Book Review: Koko Be Good by Jen Wang

December 18, 2010

Jen Wang’s debut graphic novel, Koko Be Good (First Second), traces the lives of three San Francisco residents: Koko, a mod-styled cigarette girl scamming for free rent and extra cash; Faron, her teenaged partner in crime; and Jon, a shy musician preparing for a move to Peru with his long-distance girlfriend.

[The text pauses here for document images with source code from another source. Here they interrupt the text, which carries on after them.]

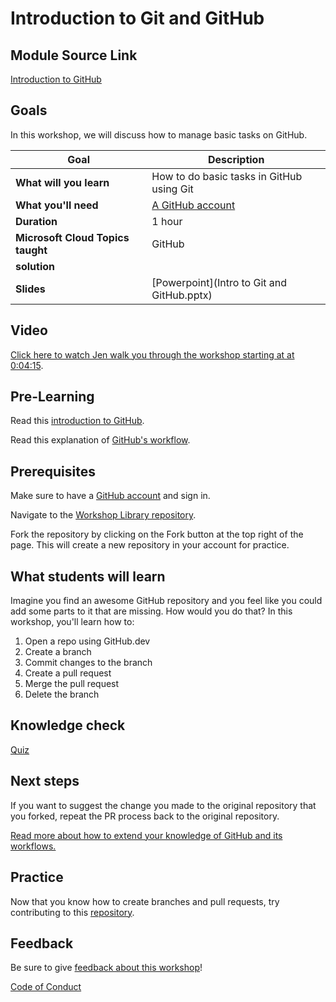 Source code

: # Introduction to Git and GitHub

## Module Source Link

[Introduction to GitHub](https://docs.microsoft.com/learn/modules/introduction-to-github/?WT.mc_id=academic-55780-jelooper)

## Goals

In this workshop, we will discuss how to manage basic tasks on GitHub.

| **Goal**                          | **Description**                                   |
| -----------------------------     | --------------------------------------------------|
| **What will you learn**           | How to do basic tasks in GitHub using Git         |
| **What you'll need**              | [A GitHub account](https://github.com/)           |
| **Duration**                      | 1 hour                                            |
| **Microsoft Cloud Topics taught** | GitHub                                            |
| **solution**                      |                                                   |
| **Slides**                        | [Powerpoint](Intro to Git and GitHub.pptx)|
                         
## Video

 [Click here to watch Jen walk you through the workshop starting at at 0:04:15](https://www.youtube.com/watch?v=QJHd4jf4ekI&feature=youtu.be).

## Pre-Learning

Read this [introduction to GitHub](https://docs.microsoft.com/en-us/learn/modules/introduction-to-github/1-introduction?WT.mc_id=academic-55780-jelooper).

Read this explanation of [GitHub's workflow](https://docs.microsoft.com/en-us/learn/modules/introduction-to-github/2-what-is-github?WT.mc_id=academic-55780-jelooper).
## Prerequisites

Make sure to have a [GitHub account](https://github.com/) and sign in.

Navigate to the [Workshop Library repository](https://github.com/microsoft/workshop-library).

Fork the repository by clicking on the Fork button at the top right of the page. This will create a new repository in your account for practice.

## What students will learn

Imagine you find an awesome GitHub repository and you feel like you could add some parts to it that are missing. How would you do that? In this workshop, you'll learn how to:

1. Open a repo using GitHub.dev
2. Create a branch
3. Commit changes to the branch
4. Create a pull request
5. Merge the pull request
6. Delete the branch

## Knowledge check

[Quiz](https://docs.microsoft.com/en-us/learn/modules/introduction-to-github/4-knowledge-check?WT.mc_id=academic-55780-jelooper)

## Next steps

If you want to suggest the change you made to the original repository that you forked, repeat the PR process back to the original repository.

[Read more about how to extend your knowledge of GitHub and its workflows.](https://docs.microsoft.com/en-us/learn/modules/contribute-open-source/5-next-steps?WT.mc_id=academic-55780-jelooper)

## Practice

Now that you know how to create branches and pull requests, try contributing to this [repository](https://github.com/prernamittal/mlsa-workshop-diy). 

## Feedback

Be sure to give [feedback about this workshop](https://forms.office.com/r/MdhJWMZthR)!

[Code of Conduct](../CODE_OF_CONDUCT.md)

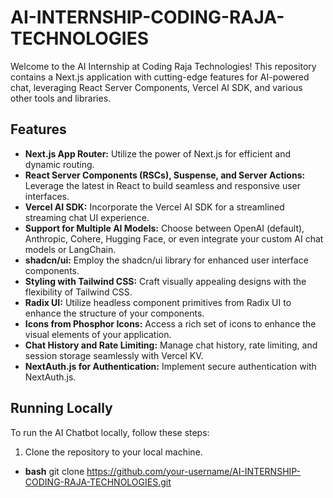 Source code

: # AI-INTERNSHIP-CODING-RAJA-TECHNOLOGIES

Welcome to the AI Internship at Coding Raja Technologies! This repository contains a Next.js application with cutting-edge features for AI-powered chat, leveraging React Server Components, Vercel AI SDK, and various other tools and libraries.

## Features

- **Next.js App Router:** Utilize the power of Next.js for efficient and dynamic routing.
- **React Server Components (RSCs), Suspense, and Server Actions:** Leverage the latest in React to build seamless and responsive user interfaces.
- **Vercel AI SDK:** Incorporate the Vercel AI SDK for a streamlined streaming chat UI experience.
- **Support for Multiple AI Models:** Choose between OpenAI (default), Anthropic, Cohere, Hugging Face, or even integrate your custom AI chat models or LangChain.
- **shadcn/ui:** Employ the shadcn/ui library for enhanced user interface components.
- **Styling with Tailwind CSS:** Craft visually appealing designs with the flexibility of Tailwind CSS.
- **Radix UI:** Utilize headless component primitives from Radix UI to enhance the structure of your components.
- **Icons from Phosphor Icons:** Access a rich set of icons to enhance the visual elements of your application.
- **Chat History and Rate Limiting:** Manage chat history, rate limiting, and session storage seamlessly with Vercel KV.
- **NextAuth.js for Authentication:** Implement secure authentication with NextAuth.js.

## Running Locally

To run the AI Chatbot locally, follow these steps:

1. Clone the repository to your local machine.
- **bash**
git clone https://github.com/your-username/AI-INTERNSHIP-CODING-RAJA-TECHNOLOGIES.git
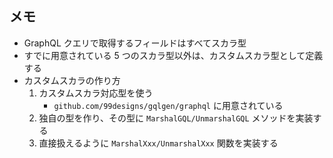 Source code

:## メモ
- GraphQL クエリで取得するフィールドはすべてスカラ型
- すでに用意されている 5 つのスカラ型以外は、カスタムスカラ型として定義する
- カスタムスカラの作り方
    1. カスタムスカラ対応型を使う
        - `github.com/99designs/gqlgen/graphql` に用意されている
    2. 独自の型を作り、その型に `MarshalGQL/UnmarshalGQL` メソッドを実装する
    3. 直接扱えるように `MarshalXxx/UnmarshalXxx` 関数を実装する
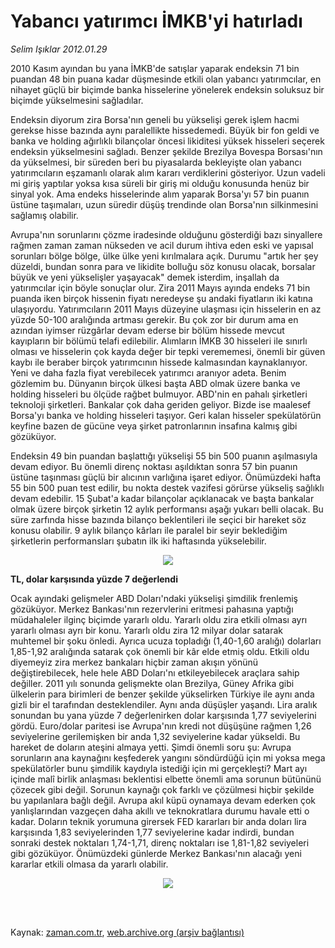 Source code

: # Yabancı yatırımcı İMKB'yi hatırladı

*Selim Işıklar 2012.01.29*

<td class="columnist-detail">
<p>2010 Kasım ayından bu yana İMKB'de satışlar yaparak endeksin 71 bin puandan 48 bin puana kadar düşmesinde etkili olan yabancı yatırımcılar, en nihayet güçlü bir biçimde banka hisselerine yönelerek endeksin soluksuz bir biçimde yükselmesini sağladılar.</p>
<p>
<div id="haberMetinDiv">
<p>Endeksin diyorum zira Borsa'nın geneli bu yükselişi gerek işlem hacmi gerekse hisse bazında aynı paralellikte hissedemedi. Büyük bir fon geldi ve banka ve holding ağırlıklı bilançolar öncesi likiditesi yüksek hisseleri seçerek endeksin yükselmesini sağladı. Benzer şekilde Brezilya Bovespa Borsası'nın da yükselmesi, bir süreden beri bu piyasalarda bekleyişte olan yabancı yatırımcıların eşzamanlı olarak alım kararı verdiklerini gösteriyor. Uzun vadeli mi giriş yaptılar yoksa kısa süreli bir giriş mi olduğu konusunda henüz bir sinyal yok. Ama endeks hisselerinde alım yaparak Borsa'yı 57 bin puanın üstüne taşımaları, uzun süredir düşüş trendinde olan Borsa'nın silkinmesini sağlamış olabilir.
<p> Avrupa'nın sorunlarını çözme iradesinde olduğunu gösterdiği bazı sinyallere rağmen zaman zaman nükseden ve acil durum ihtiva eden eski ve yapısal sorunları bölge bölge, ülke ülke yeni kırılmalara açık. Durumu "artık her şey düzeldi, bundan sonra para ve likidite bolluğu söz konusu olacak, borsalar büyük ve yeni yükselişler yaşayacak" demek isterdim, inşallah da yatırımcılar için böyle sonuçlar olur. Zira 2011 Mayıs ayında endeks 71 bin puanda iken birçok hissenin fiyatı neredeyse şu andaki fiyatların iki katına ulaşıyordu. Yatırımcıların 2011 Mayıs düzeyine ulaşması için hisselerin en az yüzde 50-100 aralığında artması gerekir. Bu çok zor bir durum ama en azından iyimser rüzgârlar devam ederse bir bölüm hissede mevcut kayıpların bir bölümü telafi edilebilir. Alımların İMKB 30 hisseleri ile sınırlı olması ve hisselerin çok kayda değer bir tepki verememesi, önemli bir güven kaybı ile beraber birçok yatırımcının hissede kalmasından kaynaklanıyor. Yeni ve daha fazla fiyat verebilecek yatırımcı aranıyor adeta. Benim gözlemim bu. Dünyanın birçok ülkesi başta ABD olmak üzere banka ve holding hisseleri bu ölçüde rağbet bulmuyor. ABD'nin en pahalı şirketleri teknoloji şirketleri. Bankalar çok daha geriden geliyor. Bizde ise maalesef Borsa'yı banka ve holding hisseleri taşıyor. Geri kalan hisseler spekülatörün keyfine bazen de gücüne veya şirket patronlarının insafına kalmış gibi gözüküyor.
<p> Endeksin 49 bin puandan başlattığı yükselişi 55 bin 500 puanın aşılmasıyla devam ediyor. Bu önemli direnç noktası aşıldıktan sonra 57 bin puanın üstüne taşınması güçlü bir alıcının varlığına işaret ediyor. Önümüzdeki hafta 55 bin 500 puan test edilir, bu nokta destek vazifesi görürse yükseliş sağlıklı devam edebilir. 15 Şubat'a kadar bilançolar açıklanacak ve başta bankalar olmak üzere birçok şirketin 12 aylık performansı aşağı yukarı belli olacak. Bu süre zarfında hisse bazında bilanço beklentileri ile seçici bir hareket söz konusu olabilir. 9 aylık bilanço kârları ile paralel bir seyir beklediğim şirketlerin performansları şubatın ilk iki haftasında yükselebilir.
<p><p align="center"><img border="0" src="http://web.archive.org/web/20120130040006im_/http://medya.zaman.com.tr/2012/01/29/tablo1.jpg"/>
<p>
<p><b>TL, dolar karşısında yüzde 7 değerlendi</b>
<p>Ocak ayındaki gelişmeler ABD Doları'ndaki yükselişi şimdilik frenlemiş gözüküyor. Merkez Bankası'nın rezervlerini eritmesi pahasına yaptığı müdahaleler ilginç biçimde yararlı oldu. Yararlı oldu zira etkili olması ayrı yararlı olması ayrı bir konu. Yararlı oldu zira 12 milyar dolar satarak muhtemel bir şoku önledi. Ayrıca ucuza topladığı (1,40-1,60 aralığı) dolarları 1,85-1,92 aralığında satarak çok önemli bir kâr elde etmiş oldu. Etkili oldu diyemeyiz zira merkez bankaları hiçbir zaman akışın yönünü değiştirebilecek, hele hele ABD Doları'nı etkileyebilecek araçlara sahip değiller. 2011 yılı sonunda gelişmekte olan Brezilya, Güney Afrika gibi ülkelerin para birimleri de benzer şekilde yükselirken Türkiye ile aynı anda gizli bir el tarafından desteklendiler. Aynı anda düşüşler yaşandı. Lira aralık sonundan bu yana yüzde 7 değerlenirken dolar karşısında 1,77 seviyelerini gördü. Euro/dolar paritesi ise Avrupa'nın kredi not düşüşüne rağmen 1,26 seviyelerine gerilemişken bir anda 1,32 seviyelerine kadar yükseldi. Bu hareket de doların ateşini almaya yetti. Şimdi önemli soru şu: Avrupa sorunların ana kaynağını keşfederek yangını söndürdüğü için mi yoksa mega spekülatörler bunu şimdilik kaydıyla istediği için mi gerçekleşti? Mart ayı içinde malî birlik anlaşması beklentisi elbette önemli ama sorunun bütününü çözecek gibi değil. Sorunun kaynağı çok farklı ve çözülmesi hiçbir şekilde bu yapılanlara bağlı değil. Avrupa akıl küpü oynamaya devam ederken çok yanlışlarından vazgeçen daha akıllı ve teknokratlara durumu havale etti o kadar. Doların teknik yorumuna girersek FED kararları bir anda doları lira karşısında 1,83 seviyelerinden 1,77 seviyelerine kadar indirdi, bundan sonraki destek noktaları 1,74-1,71, direnç noktaları ise 1,81-1,82 seviyeleri gibi gözüküyor. Önümüzdeki günlerde Merkez Bankası'nın alacağı yeni kararlar etkili olmasa da yararlı olabilir. 
<p><p align="center"><img border="0" src="http://web.archive.org/web/20120130040006im_/http://medya.zaman.com.tr/2012/01/29/tablo2.jpg"/>
<p></p></p></p></p></p></p></p></p></p></p></p></div>
</p>


<p><br>
		 </br></p></td>

Kaynak: [zaman.com.tr](http://zaman.com.tr/yazar.do?yazino=1236971), [web.archive.org (arşiv bağlantısı)](http://web.archive.org/web/20120130040006/http://zaman.com.tr:80/yazar.do?yazino=1236971)
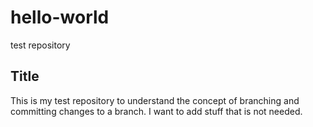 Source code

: # hello-world
test repository

Title
-----
This is my test repository to understand the concept of branching 
and committing changes to a branch.
I want to add stuff that is not needed.
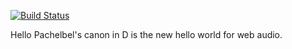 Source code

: [![Build Status](https://travis-ci.org/fhinkel/webAudioDemo.png?branch=master)](https://travis-ci.org/fhinkel/webAudioDemo)


Hello Pachelbel's canon in D is the new hello world for web audio.
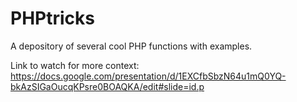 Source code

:# PHPtricks

A depository of several cool PHP functions with examples.

Link to watch for more context: https://docs.google.com/presentation/d/1EXCfbSbzN64u1mQ0YQ-bkAzSIGaOucqKPsre0BOAQKA/edit#slide=id.p
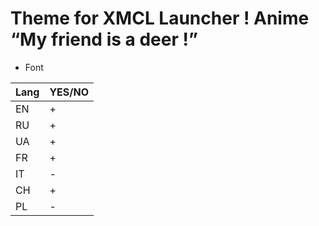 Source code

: # Theme for XMCL Launcher ! Anime “My friend is a deer !”


- Font

| Lang | YES/NO |
|---|---|
| EN | + | 
| RU | + |
| UA | + | 
| FR | + |
| IT | - |
| CH | + |
| PL | - |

A chance meeting results in an unlikely friendship between the rebellious Koko and the sensitive Jon. Jon’s recollections of his altruistic girlfriend and their college romance compel Koko to trade in her shyster ways for an onslaught of well-meaning, albeit misguided, charity efforts. In one cringe-worthy scene, as a new volunteer at Mission Bay Home for the Elderly, Koko launches a resident head first into the street from her wheelchair. Readers will be struck by the sepia wash and cinematic grace Wang lends to illustrations of San Francisco’s neighborhoods. The drawings of church steeples and morning traffic function as quiet, meditative spaces between Koko’s renegade pursuit of humanitarian causes and Jon’s bewildered decision making. While the graphic novel verges on trite sentimentality in moments of the characters’ youthful speculations, Wang’s expressive drawings bestow a wistful depth and humor to the characters’ endeavors in bringing a sense of meaning and purpose to their lives.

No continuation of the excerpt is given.